Department of Clinical Pharmacology and Pharmacoepidemiology, Heidelberg University Hospital, Im Neuenheimer Feld 410, D-69120 Heidelberg, Germany.
J Antimicrob Chemother. 2013 Nov;68(11):2592-9. doi: 10.1093/jac/dkt229. Epub 2013 Jun 13.
Voriconazole exhibits non-linear pharmacokinetics in adults and is said to be mainly metabolized by CYP2C19 and CYP3A4 to voriconazole-N-oxide. The aim of this study was to obtain data on steady-state pharmacokinetics after dosing for at least 14 days in patients taking additional medication and in vivo data on metabolites other than voriconazole-N-oxide.
Thirty-one patients receiving voriconazole as regular therapeutic drug treatment during hospitalization participated in this prospective study. Pharmacokinetic profiles were obtained for the 12 h (dosing interval) after the first orally administered dose (400 mg) or (if possible and) after an orally administered maintenance dose (200 mg) following intake for at least 14 days (n = 14 after first dose; n = 23 after maintenance dose). Blood and urine samples were collected and the concentrations of voriconazole and three of its metabolites (the N-oxide, hydroxy-voriconazole and dihydroxy-voriconazole) were determined, as well as the CYP2C19 genotype of the patients. All other drugs taken by the participating patients were evaluated.
A high variability of exposure (AUC) after the first dose was slightly reduced during steady-state dosing for voriconazole (82% to 71%) and the N-oxide (86% to 56%), remained high for hydroxy-voriconazole (79%) and even increased for dihydroxy-voriconazole (97% to 127%). In 16 of the 22 steady-state patients, trough plasma concentrations were <2 μg/mL. N-oxide plasma concentrations during steady state stayed almost constant. Hydroxylations of voriconazole seem to be quantitatively more important in its metabolism than N-oxidation.
High variability in voriconazole exposure, as well as low steady-state trough plasma concentrations, suggest that the suggested steady-state dosage of 200 mg twice a day has to be increased to prevent disease progression. Therapeutic drug monitoring is probably necessary to optimize the voriconazole dose for individual patients.
伏立康唑在成人中表现出非线性药代动力学,据说是主要通过 CYP2C19 和 CYP3A4 代谢为伏立康唑-N-氧化物。本研究的目的是在至少 14 天内服用额外药物的患者中获得至少 14 天的稳态药代动力学数据,并获得伏立康唑-N-氧化物以外的其他代谢物的体内数据。
31 名在住院期间接受伏立康唑常规治疗药物治疗的患者参与了这项前瞻性研究。在至少 14 天的时间内,首次口服(400mg)后或口服维持剂量(200mg)后 12 小时(给药间隔)获得药代动力学曲线(首次剂量后 n=14;维持剂量后 n=23)。采集血样和尿样,测定伏立康唑和其三种代谢物(N-氧化物、羟基伏立康唑和二羟基伏立康唑)的浓度,并测定患者的 CYP2C19 基因型。评估参与患者服用的所有其他药物。

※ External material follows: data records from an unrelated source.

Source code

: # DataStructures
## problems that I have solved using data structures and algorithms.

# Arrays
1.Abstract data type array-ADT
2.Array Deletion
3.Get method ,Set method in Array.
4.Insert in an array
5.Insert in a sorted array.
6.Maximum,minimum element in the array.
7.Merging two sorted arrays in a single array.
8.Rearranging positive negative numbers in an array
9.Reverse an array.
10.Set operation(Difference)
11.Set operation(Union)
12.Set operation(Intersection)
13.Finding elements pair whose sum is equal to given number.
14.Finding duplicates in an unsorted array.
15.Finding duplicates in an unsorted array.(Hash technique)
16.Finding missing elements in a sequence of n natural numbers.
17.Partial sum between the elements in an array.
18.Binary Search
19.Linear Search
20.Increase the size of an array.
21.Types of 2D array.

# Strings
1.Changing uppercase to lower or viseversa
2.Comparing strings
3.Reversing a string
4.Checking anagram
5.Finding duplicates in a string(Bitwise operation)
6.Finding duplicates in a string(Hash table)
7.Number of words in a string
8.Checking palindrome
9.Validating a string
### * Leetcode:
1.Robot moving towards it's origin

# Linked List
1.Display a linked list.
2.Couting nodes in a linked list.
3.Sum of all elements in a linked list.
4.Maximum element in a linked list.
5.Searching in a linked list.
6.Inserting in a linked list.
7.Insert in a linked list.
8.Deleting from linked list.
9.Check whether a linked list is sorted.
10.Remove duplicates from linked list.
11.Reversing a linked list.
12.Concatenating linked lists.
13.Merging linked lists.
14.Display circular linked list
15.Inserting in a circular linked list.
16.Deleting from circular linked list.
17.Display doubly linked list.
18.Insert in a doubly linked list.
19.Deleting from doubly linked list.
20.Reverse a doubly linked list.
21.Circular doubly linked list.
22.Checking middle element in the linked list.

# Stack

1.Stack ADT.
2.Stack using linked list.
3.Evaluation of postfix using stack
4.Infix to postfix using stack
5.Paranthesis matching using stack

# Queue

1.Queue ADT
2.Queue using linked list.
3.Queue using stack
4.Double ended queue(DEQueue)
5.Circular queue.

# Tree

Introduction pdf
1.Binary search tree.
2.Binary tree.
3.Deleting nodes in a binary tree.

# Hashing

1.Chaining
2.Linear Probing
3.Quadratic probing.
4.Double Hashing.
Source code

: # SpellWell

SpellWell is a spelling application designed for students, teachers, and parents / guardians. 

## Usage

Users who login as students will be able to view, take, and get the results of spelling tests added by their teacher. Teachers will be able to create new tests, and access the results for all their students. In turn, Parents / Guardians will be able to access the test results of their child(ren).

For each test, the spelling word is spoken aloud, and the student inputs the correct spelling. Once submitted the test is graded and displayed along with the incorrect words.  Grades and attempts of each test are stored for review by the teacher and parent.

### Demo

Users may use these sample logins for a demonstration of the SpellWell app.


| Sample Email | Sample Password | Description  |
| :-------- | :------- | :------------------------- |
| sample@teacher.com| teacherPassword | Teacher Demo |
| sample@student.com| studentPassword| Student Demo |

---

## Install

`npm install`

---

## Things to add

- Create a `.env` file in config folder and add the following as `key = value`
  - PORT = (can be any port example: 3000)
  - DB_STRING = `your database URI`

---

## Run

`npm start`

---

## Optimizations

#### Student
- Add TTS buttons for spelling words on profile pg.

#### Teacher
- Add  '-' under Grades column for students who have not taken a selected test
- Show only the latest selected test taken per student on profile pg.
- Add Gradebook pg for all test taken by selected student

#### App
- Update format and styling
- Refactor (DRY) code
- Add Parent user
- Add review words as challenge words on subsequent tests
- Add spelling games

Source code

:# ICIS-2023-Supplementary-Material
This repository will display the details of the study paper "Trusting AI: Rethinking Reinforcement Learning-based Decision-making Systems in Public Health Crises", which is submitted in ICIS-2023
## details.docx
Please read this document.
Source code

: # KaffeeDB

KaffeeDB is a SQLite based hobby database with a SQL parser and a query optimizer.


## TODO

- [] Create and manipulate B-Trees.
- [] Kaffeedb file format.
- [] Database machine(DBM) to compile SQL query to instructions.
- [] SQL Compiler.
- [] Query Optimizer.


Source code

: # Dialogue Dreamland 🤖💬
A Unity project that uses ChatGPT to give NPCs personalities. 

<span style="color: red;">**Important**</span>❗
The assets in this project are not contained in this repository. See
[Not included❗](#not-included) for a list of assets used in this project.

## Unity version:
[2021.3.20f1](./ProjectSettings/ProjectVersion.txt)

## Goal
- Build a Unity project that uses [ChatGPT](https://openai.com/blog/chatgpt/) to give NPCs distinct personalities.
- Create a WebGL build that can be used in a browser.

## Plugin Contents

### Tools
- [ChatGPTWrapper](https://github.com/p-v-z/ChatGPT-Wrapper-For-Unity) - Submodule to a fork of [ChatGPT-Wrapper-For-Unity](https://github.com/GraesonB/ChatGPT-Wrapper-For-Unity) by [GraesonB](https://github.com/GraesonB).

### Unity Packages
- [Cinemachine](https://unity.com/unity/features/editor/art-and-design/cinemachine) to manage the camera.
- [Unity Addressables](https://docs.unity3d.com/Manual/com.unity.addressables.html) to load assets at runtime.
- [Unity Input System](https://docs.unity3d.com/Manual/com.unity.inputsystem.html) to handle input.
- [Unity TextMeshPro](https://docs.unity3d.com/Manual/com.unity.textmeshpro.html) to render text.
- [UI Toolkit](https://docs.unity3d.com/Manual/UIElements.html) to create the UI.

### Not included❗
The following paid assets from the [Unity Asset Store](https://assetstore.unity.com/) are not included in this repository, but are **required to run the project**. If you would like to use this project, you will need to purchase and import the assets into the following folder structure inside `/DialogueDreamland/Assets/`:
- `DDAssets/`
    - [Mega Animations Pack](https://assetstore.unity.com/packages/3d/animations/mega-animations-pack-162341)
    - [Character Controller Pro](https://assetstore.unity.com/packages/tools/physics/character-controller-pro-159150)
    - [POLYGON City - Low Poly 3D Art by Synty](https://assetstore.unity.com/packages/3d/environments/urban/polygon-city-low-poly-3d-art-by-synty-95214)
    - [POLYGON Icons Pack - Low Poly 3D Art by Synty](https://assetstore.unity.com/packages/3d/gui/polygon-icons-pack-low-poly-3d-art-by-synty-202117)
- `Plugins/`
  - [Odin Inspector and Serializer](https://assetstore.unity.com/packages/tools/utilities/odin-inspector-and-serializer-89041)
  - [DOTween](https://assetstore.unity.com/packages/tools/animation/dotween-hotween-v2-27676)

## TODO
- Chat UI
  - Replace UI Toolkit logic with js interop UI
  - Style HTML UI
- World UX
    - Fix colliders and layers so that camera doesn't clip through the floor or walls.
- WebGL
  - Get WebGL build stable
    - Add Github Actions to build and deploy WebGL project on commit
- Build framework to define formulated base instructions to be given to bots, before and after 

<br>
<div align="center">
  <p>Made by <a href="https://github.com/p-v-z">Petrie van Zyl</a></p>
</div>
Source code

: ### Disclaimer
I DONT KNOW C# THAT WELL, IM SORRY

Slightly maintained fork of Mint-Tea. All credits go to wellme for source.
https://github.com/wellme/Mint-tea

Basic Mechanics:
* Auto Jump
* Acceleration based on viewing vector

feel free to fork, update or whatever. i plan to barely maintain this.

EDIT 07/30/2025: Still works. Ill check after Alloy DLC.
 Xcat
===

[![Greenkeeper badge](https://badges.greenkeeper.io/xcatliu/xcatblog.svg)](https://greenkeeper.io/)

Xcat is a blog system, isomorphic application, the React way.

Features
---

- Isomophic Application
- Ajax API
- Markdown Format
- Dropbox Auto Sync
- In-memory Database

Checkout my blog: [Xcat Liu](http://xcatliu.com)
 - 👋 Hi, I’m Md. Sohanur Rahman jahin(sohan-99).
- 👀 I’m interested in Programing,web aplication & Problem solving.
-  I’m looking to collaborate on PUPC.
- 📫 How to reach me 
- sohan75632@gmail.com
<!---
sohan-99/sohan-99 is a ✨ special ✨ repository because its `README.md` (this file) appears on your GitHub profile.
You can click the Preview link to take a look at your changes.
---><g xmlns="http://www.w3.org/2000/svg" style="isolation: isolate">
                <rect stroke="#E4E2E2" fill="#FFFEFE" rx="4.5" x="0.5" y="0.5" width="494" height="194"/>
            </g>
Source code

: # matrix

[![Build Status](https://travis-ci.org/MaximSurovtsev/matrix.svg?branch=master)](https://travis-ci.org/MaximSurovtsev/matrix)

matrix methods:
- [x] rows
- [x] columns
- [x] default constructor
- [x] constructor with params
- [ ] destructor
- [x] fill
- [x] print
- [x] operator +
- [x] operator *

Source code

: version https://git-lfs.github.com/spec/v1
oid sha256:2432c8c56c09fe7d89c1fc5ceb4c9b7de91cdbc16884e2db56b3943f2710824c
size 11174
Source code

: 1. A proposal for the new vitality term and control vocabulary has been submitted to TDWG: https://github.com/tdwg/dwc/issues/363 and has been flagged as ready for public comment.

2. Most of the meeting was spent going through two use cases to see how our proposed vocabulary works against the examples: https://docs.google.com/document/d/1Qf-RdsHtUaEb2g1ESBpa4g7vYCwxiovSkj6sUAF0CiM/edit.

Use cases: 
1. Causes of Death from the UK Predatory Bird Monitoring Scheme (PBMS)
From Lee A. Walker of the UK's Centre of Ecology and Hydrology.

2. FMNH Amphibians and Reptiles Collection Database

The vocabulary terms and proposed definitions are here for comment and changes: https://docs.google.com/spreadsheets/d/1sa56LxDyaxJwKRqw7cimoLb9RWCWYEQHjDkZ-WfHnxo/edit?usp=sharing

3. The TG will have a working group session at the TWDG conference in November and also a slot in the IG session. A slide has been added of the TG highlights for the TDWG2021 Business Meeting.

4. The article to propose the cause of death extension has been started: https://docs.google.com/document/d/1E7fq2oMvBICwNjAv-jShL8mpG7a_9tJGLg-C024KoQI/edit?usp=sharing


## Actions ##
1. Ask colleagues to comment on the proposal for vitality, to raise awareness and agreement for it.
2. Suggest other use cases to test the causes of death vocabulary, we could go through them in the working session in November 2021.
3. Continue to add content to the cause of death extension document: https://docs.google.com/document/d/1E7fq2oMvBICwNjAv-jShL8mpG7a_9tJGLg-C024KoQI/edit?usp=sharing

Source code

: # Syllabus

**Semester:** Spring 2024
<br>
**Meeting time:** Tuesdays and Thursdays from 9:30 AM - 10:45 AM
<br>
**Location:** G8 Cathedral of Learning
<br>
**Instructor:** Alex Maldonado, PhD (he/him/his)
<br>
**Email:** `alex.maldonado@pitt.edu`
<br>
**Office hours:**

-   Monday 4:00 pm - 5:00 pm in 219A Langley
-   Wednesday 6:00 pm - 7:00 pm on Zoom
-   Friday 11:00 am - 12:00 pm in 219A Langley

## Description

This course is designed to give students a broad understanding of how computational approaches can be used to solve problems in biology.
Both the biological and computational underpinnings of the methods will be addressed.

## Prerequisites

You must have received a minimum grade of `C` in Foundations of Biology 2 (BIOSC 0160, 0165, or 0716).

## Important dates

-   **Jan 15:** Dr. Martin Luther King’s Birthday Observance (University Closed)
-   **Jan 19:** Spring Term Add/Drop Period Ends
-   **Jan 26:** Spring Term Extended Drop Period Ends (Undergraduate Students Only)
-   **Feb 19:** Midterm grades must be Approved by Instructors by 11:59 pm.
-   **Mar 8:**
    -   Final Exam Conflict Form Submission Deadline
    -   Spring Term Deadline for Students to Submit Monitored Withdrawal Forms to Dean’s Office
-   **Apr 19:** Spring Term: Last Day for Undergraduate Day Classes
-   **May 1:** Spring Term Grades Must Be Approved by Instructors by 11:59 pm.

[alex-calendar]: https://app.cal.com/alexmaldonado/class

首次剂量后的暴露(AUC)变异性较高,伏立康唑(82%降至 71%)和 N-氧化物(86%降至 56%)在稳态给药期间略有降低,羟基伏立康唑(79%)仍较高,二羟基伏立康唑(97%至 127%)甚至增加。在 22 名稳态患者中的 16 名,谷浓度<2μg/ml。稳态期间 N-氧化物的血浆浓度几乎保持不变。伏立康唑的羟基化在其代谢中似乎比 N-氧化更重要。
伏立康唑暴露的变异性高,以及低稳态谷浓度,表明建议的 200mg 每天两次的稳态剂量必须增加,以防止疾病进展。治疗药物监测可能是优化个体患者伏立康唑剂量的必要手段。